Assessment support

toolbox

Written tests

Assignments

design construct questions Assemble test Organize test taking Grading tests Analyze test results Assign grades, archive Evaluate and improve

Assignment cycle

ANALYZE TEST RESULTS

After the test is taken, it is highly recommended to execute an analysis on the results. Preferably before the grades are communicated. Based on the analysis, you can:

Take measures if needed before the grades are given (e.g., one question was unclear and should not be counted).
Evaluate the quality of your test items.
Assess the reliability of the entire test.
Evaluate whether the learning objectives are achieved.
Evaluate your teaching process.

Assess the overall student results

First of all, you can look at and reflect upon the student results for the whole test. You can look at:
+ How many students passed/failed? Number/percentage?
+ What is the range and distribution of the grades? Frequencies?
+ What is the average grade?
+ Standard deviation/variance (tells you how spread out the samples in a set are from the mean).

To reflect: Are these results as expected? Can you account for the results? Explain the results?

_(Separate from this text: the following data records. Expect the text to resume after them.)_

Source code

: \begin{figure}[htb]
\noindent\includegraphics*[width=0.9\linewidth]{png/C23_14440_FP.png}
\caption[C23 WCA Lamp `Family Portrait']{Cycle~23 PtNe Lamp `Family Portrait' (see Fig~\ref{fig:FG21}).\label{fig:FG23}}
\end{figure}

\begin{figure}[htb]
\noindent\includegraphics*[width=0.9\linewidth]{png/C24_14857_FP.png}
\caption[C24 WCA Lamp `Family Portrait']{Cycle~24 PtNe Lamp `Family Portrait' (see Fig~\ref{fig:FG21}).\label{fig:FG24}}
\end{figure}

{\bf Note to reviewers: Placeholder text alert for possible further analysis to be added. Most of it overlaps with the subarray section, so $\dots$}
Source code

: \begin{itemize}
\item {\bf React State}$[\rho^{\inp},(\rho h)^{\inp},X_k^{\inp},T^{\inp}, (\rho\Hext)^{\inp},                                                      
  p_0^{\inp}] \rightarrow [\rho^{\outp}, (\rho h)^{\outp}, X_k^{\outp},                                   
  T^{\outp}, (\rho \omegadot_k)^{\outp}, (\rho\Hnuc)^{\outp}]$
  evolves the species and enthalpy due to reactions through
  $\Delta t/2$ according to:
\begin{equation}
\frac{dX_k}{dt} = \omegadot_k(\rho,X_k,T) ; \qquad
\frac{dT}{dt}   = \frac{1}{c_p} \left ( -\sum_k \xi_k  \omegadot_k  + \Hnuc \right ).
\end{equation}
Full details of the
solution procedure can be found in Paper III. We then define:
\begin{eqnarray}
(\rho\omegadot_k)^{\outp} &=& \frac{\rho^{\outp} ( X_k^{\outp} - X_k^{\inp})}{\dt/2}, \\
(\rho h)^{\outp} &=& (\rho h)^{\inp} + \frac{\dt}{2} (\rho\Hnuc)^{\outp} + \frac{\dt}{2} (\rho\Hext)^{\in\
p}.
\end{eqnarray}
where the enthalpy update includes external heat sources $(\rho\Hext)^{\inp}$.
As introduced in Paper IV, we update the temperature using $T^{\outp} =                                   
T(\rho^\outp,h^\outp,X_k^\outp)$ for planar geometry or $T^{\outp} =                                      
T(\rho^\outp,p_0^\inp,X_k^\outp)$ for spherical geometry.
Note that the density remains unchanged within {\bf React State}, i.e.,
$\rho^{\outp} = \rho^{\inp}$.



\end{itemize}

Test analysis on item level

The next step is looking at the values for each item (question). For open questions, this can be done in a qualitative, holistic way and/or in a quantitative way. Based on the conclusions, measures can be taken for the purpose of scoring and grading, and for evaluative purposes.

Qualitative way: During your grading process, you get a notion of the common mistakes. It may be necessary to adapt your answering and scoring model (Check the already scored tests again!). You can make notes about these common mistakes and what stands out. If there are more assessors involved, you can ask all assessors to do the same and afterwards compare and discuss the notes.

Quantitative way: Calculate the psychometric values for all items, interpret the values, draw conclusions, and if necessary,y take actions.
The data provides signals, you still have to check what happened. For instance, if hardly any student choose for a MC question the right answer,
it can be that it was a very difficult question, or an unclear question, or more answers turned out to be correct, or maybe just by mistake,e the wrong key (the letter indicating the correct answer) was entered in the system.

Quantitative test item analysis

For a psychometric analysis, you can look at the following values:

P-values - Item difficulty
The P-value gives an indication of the Item difficulty. It shows the percentage of students who answered an item correctly.
A low P-value (e.g. below 0.30) indicates that for a many students this was a difficult item, a high P-value (e.g. above 0.90) indicates that almost all students found this question easy to answer.

For open questions
The formula for calculating is: P-Value = average score of the class / maximum possible score
Example: Maximum score for question A was 20 points. Students on average got 14 points (sum of all scores / number of participants)
P-value = 14 / 20 = 0.70
Optimal P-value for open questions
Theoretically a question that discriminates optimally, has a P-value of 0.50. It is not too easy and not too difficult. In practice you want to construct a test with questions that are a bit easier (e.g. 0.80 or higher), questions which will be a bit more difficult (e.g. below 0.40), and most questions will be in between and in the range around 0.50. The exact distribution is difficult to indicate, but could be 20-60-20, for example.

For closed questions
The formula for calculating now is: P-Value = total who answered the item correctly / total number of participants
Example: 30 students gave a corret answer. Totale number of stduents: 50.
P-value = 30/50 = 0.60
Optimal P-value for closed questions
Students may guess and you want to take that into account. Optimal P-value: slightly higher than midway between chance (1 divided by the number of answer options) and a perfect score (1) for the item. Formula: (1 + (1 / nr. alt.)) / 2
Example: Say a MC item with 5 alternatives. Score: 0 or 1. Guessing chance = 1/5 = 0.20 (20%) Optimal P-value: (1 + 0.20) / 2 = 0.60.
Optimal values: 2 answer options: 0.75 || 3 answer options: 0.67 || 4 answer options: 0.62
Distractor values
This applies only for closed questions.
When working with closed questions, beside looking at the P-value, it is also interesting to look at the A-value; the values for the aternatives or the incorrect answers. The alternatives are alos known as “distractors”. You can execute a distractor analysis.
You look at the number and percentage of students that choose one of the distractors.
A-value = total who choose a certain distractor / total of participants taking the test
The distractors should be plausible but incorrect. How to interpret the values? Look at the outliers.
Look at the very low percentages (e.g.2%). This is not a good distractor. It needs revision or replacement for a next time (else it makes a question easier).
Look at the values higher than the P-value. This can indicate that there may be something wrong with the question. E.g. are the answers mutually exclusive? Miskeyed? Or this points to a misconception shared by many students (evaluative information).
Rit / Rir values - Item discrimination
Item-total correlation (Rit) [a.k.a. Point Biserial correlation].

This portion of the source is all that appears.